About 13,000 to 14,000 years ago, the process of sedentarization started in the Middle East, its populations abandoning progressively their nomadic lifestyle. With the amelioration of climatic conditions, food became more abundant, allowing them to settle down. In the Levant, the first hamlets appeared around 11,500 and were semi-permanent sites occupied by the Natufians. However, this tentative of sedentarization will be short lived, since a colder and dryer weather, the so-called Younger Dryas (10,800-9,600) [see the Chronological Table], will force these communities to return to nomadism. This period of colder weather will be of relatively brief duration, and with the return of a warmer and wetter climate, sedentarization will start again.

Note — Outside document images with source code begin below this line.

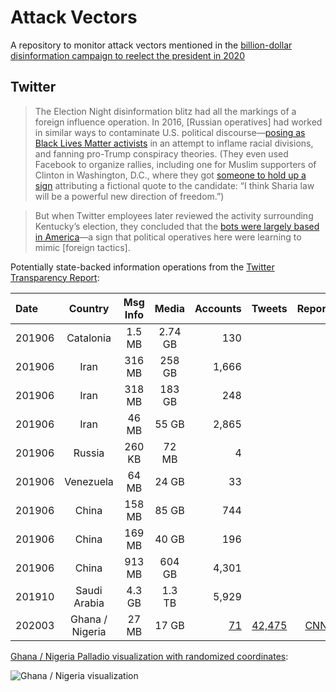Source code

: # Attack Vectors

A repository to monitor attack vectors mentioned in the [billion-dollar disinformation campaign to reelect the president in 2020](https://www.theatlantic.com/magazine/archive/2020/03/the-2020-disinformation-war/605530/)

## Twitter

>The Election Night disinformation blitz had all the markings of a foreign influence operation. In 2016, [Russian operatives] had worked in similar ways to contaminate U.S. political discourse—[posing as Black Lives Matter activists](https://www.usatoday.com/story/news/politics/2018/12/17/russia-social-media-senate-report/2334382002/) in an attempt to inflame racial divisions, and fanning pro-Trump conspiracy theories. (They even used Facebook to organize rallies, including one for Muslim supporters of Clinton in Washington, D.C., where they got [someone to hold up a sign](https://www.businessinsider.com/russians-organized-pro-anti-trump-rallies-to-sow-discord-2018-2#july-9-2016-washington-dc-2) attributing a fictional quote to the candidate: “I think Sharia law will be a powerful new direction of freedom.”)

>But when Twitter employees later reviewed the activity surrounding Kentucky’s election, they concluded that the [bots were largely based in America](https://www.nytimes.com/2019/11/10/us/politics/kentucky-election-disinformation-twitter.html)—a sign that political operatives here were learning to mimic [foreign tactics].

Potentially state-backed information operations from the [Twitter Transparency Report](https://transparency.twitter.com/en/information-operations.html):

| Date | Country | Msg Info | Media | Accounts |Tweets|Reports|
|:-----|:-------:|:--------:|:-----:|---------:|:-----:|:-----:|
| 201906|Catalonia |1.5 MB|2.74 GB|130 |||
| 201906|Iran|316 MB|258 GB|1,666 |||
| 201906|Iran|318 MB|183 GB|248 |||
| 201906|Iran|46 MB|55 GB|2,865 |||
| 201906|Russia|260 KB|72 MB|4|||
| 201906|Venezuela |64 MB|24 GB|33 |||
| 201906|China |158 MB|85 GB|744  |||
| 201906|China |169 MB|40 GB|196 |||
| 201906|China |913 MB|604 GB|4,301|||
| 201910|Saudi Arabia |4.3 GB|1.3 TB|5,929|||
| 202003|Ghana / Nigeria |27 MB|17 GB|[71](https://github.com/MassMove/AttackVectors/blob/master/Twitter/datasets/GHA%20or%20NGA/032020_users_csv_hashed.csv)|[42,475](https://github.com/MassMove/AttackVectors/blob/master/Twitter/datasets/GHA%20or%20NGA/032020_tweets_csv_hashed.csv)| [CNN](https://edition.cnn.com/2020/03/12/world/russia-ghana-troll-farms-2020-ward/index.html) |

[Ghana / Nigeria Palladio visualization with randomized coordinates](https://github.com/MassMove/AttackVectors/blob/master/Twitter/datasets/GHA%20or%20NGA/palladio-top1k-tweet-visualization.png):

![Ghana / Nigeria visualization](https://github.com/MassMove/AttackVectors/blob/master/Twitter/datasets/GHA%20or%20NGA/palladio-top1k-tweet-visualization.png?raw=true "Ghana / Nigeria Palladio visualization")
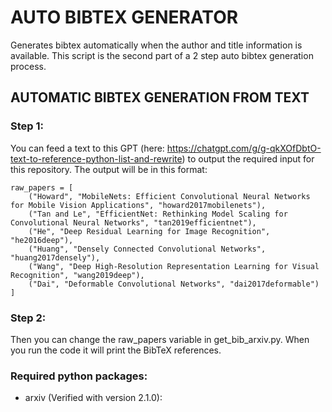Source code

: # AUTO BIBTEX GENERATOR
Generates bibtex automatically when the author and title information is available. This script is the second part of a 2 step auto bibtex generation process. 

## AUTOMATIC BIBTEX GENERATION FROM TEXT

### Step 1:
You can feed a text to this GPT (here: https://chatgpt.com/g/g-qkXOfDbtO-text-to-reference-python-list-and-rewrite) to output the required input for this repository. The output will be in this format:

    raw_papers = [
        ("Howard", "MobileNets: Efficient Convolutional Neural Networks for Mobile Vision Applications", "howard2017mobilenets"),
        ("Tan and Le", "EfficientNet: Rethinking Model Scaling for Convolutional Neural Networks", "tan2019efficientnet"),
        ("He", "Deep Residual Learning for Image Recognition", "he2016deep"),
        ("Huang", "Densely Connected Convolutional Networks", "huang2017densely"),
        ("Wang", "Deep High-Resolution Representation Learning for Visual Recognition", "wang2019deep"),
        ("Dai", "Deformable Convolutional Networks", "dai2017deformable")
    ]

### Step 2:
Then you can change the raw_papers variable in get_bib_arxiv.py. When you run the code it will print the BibTeX references.


### Required python packages:
- arxiv (Verified with version 2.1.0):
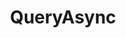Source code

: ---
code: true
type: page
title: QueryAsync
description: Base method to send API query to Kuzzle
---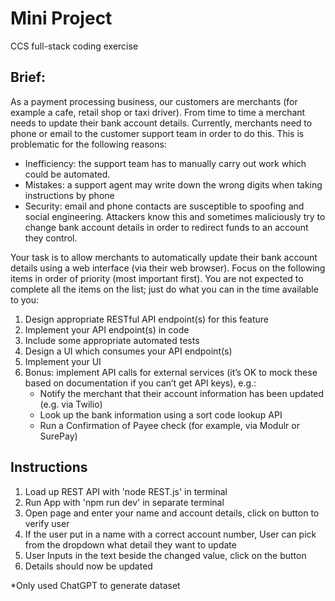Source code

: # Mini Project
 CCS full-stack coding exercise

## Brief:
As a payment processing business, our customers are merchants (for example a cafe, retail shop or taxi driver). From time to time a merchant needs to update their bank account details. Currently, merchants need to phone or email to the customer support team in order to do this. This is problematic for the following reasons:

- Inefficiency: the support team has to manually carry out work which could be automated.
- Mistakes: a support agent may write down the wrong digits when taking instructions by phone
- Security: email and phone contacts are susceptible to spoofing and social engineering. Attackers know this and sometimes maliciously try to change bank account details in order to redirect funds to an account they control.

Your task is to allow merchants to automatically update their bank account details using a web interface (via their web browser). Focus on the following items in order of priority (most important first). You are not expected to complete all the items on the list; just do what you can in the time available to you:

1. Design appropriate RESTful API endpoint(s) for this feature
2. Implement your API endpoint(s) in code
3. Include some appropriate automated tests
4. Design a UI which consumes your API endpoint(s)
5. Implement your UI
6. Bonus: implement API calls for external services (it’s OK to mock these based on documentation if you can’t get API keys), e.g.:
    - Notify the merchant that their account information has been updated (e.g. via Twilio)
    - Look up the bank information using a sort code lookup API
    - Run a Confirmation of Payee check (for example, via Modulr or SurePay)

## Instructions
1. Load up REST API with 'node REST.js' in terminal
2. Run App with 'npm run dev' in separate terminal
3. Open page and enter your name and account details, click on button to verify user
4. If the user put in a name with a correct account number, User can pick from the dropdown what detail they want to update
5. User Inputs in the text beside the changed value, click on the button
6. Details should now be updated

*Only used ChatGPT to generate dataset
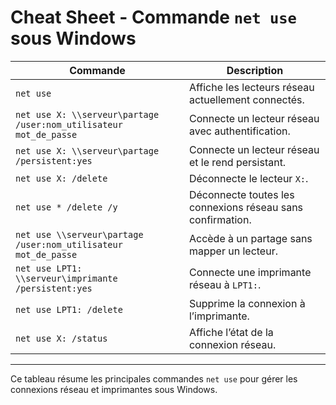 # Cheat Sheet - Commande `net use` sous Windows

| Commande | Description |
|----------|------------|
| `net use` | Affiche les lecteurs réseau actuellement connectés. |
| `net use X: \\serveur\partage /user:nom_utilisateur mot_de_passe` | Connecte un lecteur réseau avec authentification. |
| `net use X: \\serveur\partage /persistent:yes` | Connecte un lecteur réseau et le rend persistant. |
| `net use X: /delete` | Déconnecte le lecteur `X:`. |
| `net use * /delete /y` | Déconnecte toutes les connexions réseau sans confirmation. |
| `net use \\serveur\partage /user:nom_utilisateur mot_de_passe` | Accède à un partage sans mapper un lecteur. |
| `net use LPT1: \\serveur\imprimante /persistent:yes` | Connecte une imprimante réseau à `LPT1:`. |
| `net use LPT1: /delete` | Supprime la connexion à l’imprimante. |
| `net use X: /status` | Affiche l’état de la connexion réseau. |

---
Ce tableau résume les principales commandes `net use` pour gérer les connexions réseau et imprimantes sous Windows.

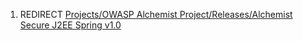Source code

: 1.  REDIRECT [Projects/OWASP Alchemist Project/Releases/Alchemist Secure
    J2EE Spring
    v1.0](Projects/OWASP_Alchemist_Project/Releases/Alchemist_Secure_J2EE_Spring_v1.0 "wikilink")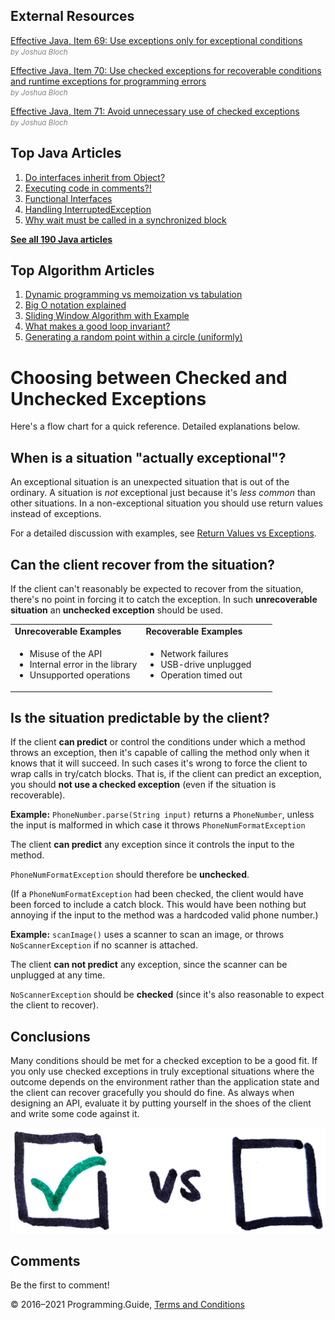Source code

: <span class="underline"></span>

<span class="underline"></span>

## External Resources

[Effective Java, Item 69: Use exceptions only for exceptional conditions](https://books.google.se/books?id=BIpDDwAAQBAJ)  
<span style="color: grey; font-style: italic; font-size: smaller">by Joshua Bloch</span>

[Effective Java, Item 70: Use checked exceptions for recoverable conditions and runtime exceptions for programming errors](https://books.google.se/books?id=BIpDDwAAQBAJ)  
<span style="color: grey; font-style: italic; font-size: smaller">by Joshua Bloch</span>

[Effective Java, Item 71: Avoid unnecessary use of checked exceptions](https://books.google.se/books?id=BIpDDwAAQBAJ)  
<span style="color: grey; font-style: italic; font-size: smaller">by Joshua Bloch</span>

<span class="underline"></span>

## Top Java Articles

1.  [Do interfaces inherit from Object?](do-interfaces-inherit-from-object.html)
2.  [Executing code in comments?!](executing-code-in-comments.html)
3.  [Functional Interfaces](functional-interfaces.html)
4.  [Handling InterruptedException](handling-interrupted-exceptions.html)
5.  [Why wait must be called in a synchronized block](why-wait-must-be-in-synchronized.html)

[**See all 190 Java articles**](index.html)

## Top Algorithm Articles

1.  [Dynamic programming vs memoization vs tabulation](../dynamic-programming-vs-memoization-vs-tabulation.html)
2.  [Big O notation explained](../big-o-notation-explained.html)
3.  [Sliding Window Algorithm with Example](../sliding-window-example.html)
4.  [What makes a good loop invariant?](../what-makes-a-good-loop-invariant.html)
5.  [Generating a random point within a circle (uniformly)](../random-point-within-circle.html)

# Choosing between Checked and Unchecked Exceptions

Here's a flow chart for a quick reference. Detailed explanations below.

## When is a situation "actually exceptional"?

An exceptional situation is an unexpected situation that is out of the ordinary. A situation is _not_ exceptional just because it's _less common_ than other situations. In a non-exceptional situation you should use return values instead of exceptions.

For a detailed discussion with examples, see [Return Values vs Exceptions](return-values-vs-exceptions.html).

## Can the client recover from the situation?

If the client can't reasonably be expected to recover from the situation, there's no point in forcing it to catch the exception. In such **unrecoverable situation** an **unchecked exception** should be used.

<table><colgroup><col style="width: 50%" /><col style="width: 50%" /></colgroup><tbody><tr class="odd"><td><strong>Unrecoverable Examples</strong></td><td><strong>Recoverable Examples</strong></td></tr><tr class="even"><td><ul><li>Misuse of the API</li><li>Internal error in the library</li><li>Unsupported operations</li></ul></td><td><ul><li>Network failures</li><li>USB-drive unplugged</li><li>Operation timed out</li></ul></td></tr></tbody></table>

## Is the situation predictable by the client?

If the client **can predict** or control the conditions under which a method throws an exception, then it's capable of calling the method only when it knows that it will succeed. In such cases it's wrong to force the client to wrap calls in try/catch blocks. That is, if the client can predict an exception, you should **not use a checked exception** (even if the situation is recoverable).

**Example:** `PhoneNumber.parse(String input)` returns a `PhoneNumber`, unless the input is malformed in which case it throws `PhoneNumFormatException`

The client **can predict** any exception since it controls the input to the method.

`PhoneNumFormatException` should therefore be **unchecked**.

(If a `PhoneNumFormatException` had been checked, the client would have been forced to include a catch block. This would have been nothing but annoying if the input to the method was a hardcoded valid phone number.)

**Example:** `scanImage()` uses a scanner to scan an image, or throws `NoScannerException` if no scanner is attached.

The client **can not predict** any exception, since the scanner can be unplugged at any time.

`NoScannerException` should be **checked** (since it's also reasonable to expect the client to recover).

## Conclusions

Many conditions should be met for a checked exception to be a good fit. If you only use checked exceptions in truly exceptional situations where the outcome depends on the environment rather than the application state and the client can recover gracefully you should do fine. As always when designing an API, evaluate it by putting yourself in the shoes of the client and write some code against it.

![Two checkboxes](choosing-between-checked-and-unchecked-exceptions/checked-vs-unchecked.jpg)

## Comments

Be the first to comment!

© 2016–2021 Programming.Guide, [Terms and Conditions](../terms-and-conditions.html)
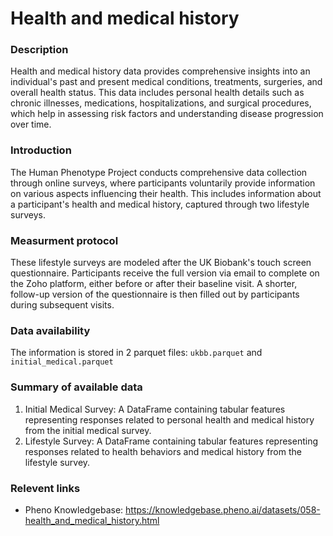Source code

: # Health and medical history

### Description 

Health and medical history data provides comprehensive insights into an individual's past and present medical conditions, treatments, surgeries, and overall health status. This data includes personal health details such as chronic illnesses, medications, hospitalizations, and surgical procedures, which help in assessing risk factors and understanding disease progression over time.

### Introduction

The Human Phenotype Project conducts comprehensive data collection through online surveys, where participants voluntarily provide information on various aspects influencing their health. This includes information about a participant's health and medical history, captured through two lifestyle surveys.

### Measurment protocol 
<!-- long measurment protocol for the data browser -->
These lifestyle surveys are modeled after the UK Biobank's touch screen questionnaire. Participants receive the full version via email to complete on the Zoho platform, either before or after their baseline visit. A shorter, follow-up version of the questionnaire is then filled out by participants during subsequent visits. 

### Data availability 
<!-- for the example notebooks -->
The information is stored in 2 parquet files: `ukbb.parquet` and `initial_medical.parquet`

### Summary of available data 
<!-- for the data browser -->
1. Initial Medical Survey: A DataFrame containing tabular features representing responses related to personal health and medical history from the initial medical survey.
2. Lifestyle Survey: A DataFrame containing tabular features representing responses related to health behaviors and medical history from the lifestyle survey.

### Relevent links

* Pheno Knowledgebase: https://knowledgebase.pheno.ai/datasets/058-health_and_medical_history.html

Though climatic conditions were determinant for sedentarization, the process itself has not been uniform in any way. In the first instance, geographical factors played an important role, some soils being more fertile and some regions more habitable than others did. In some cases, the scarcity of wild food accelerated the development of an autonomous food production. In other cases on the contrary, an area rich in plants facilitated the sedentarization process but delayed the passage to controlled food production.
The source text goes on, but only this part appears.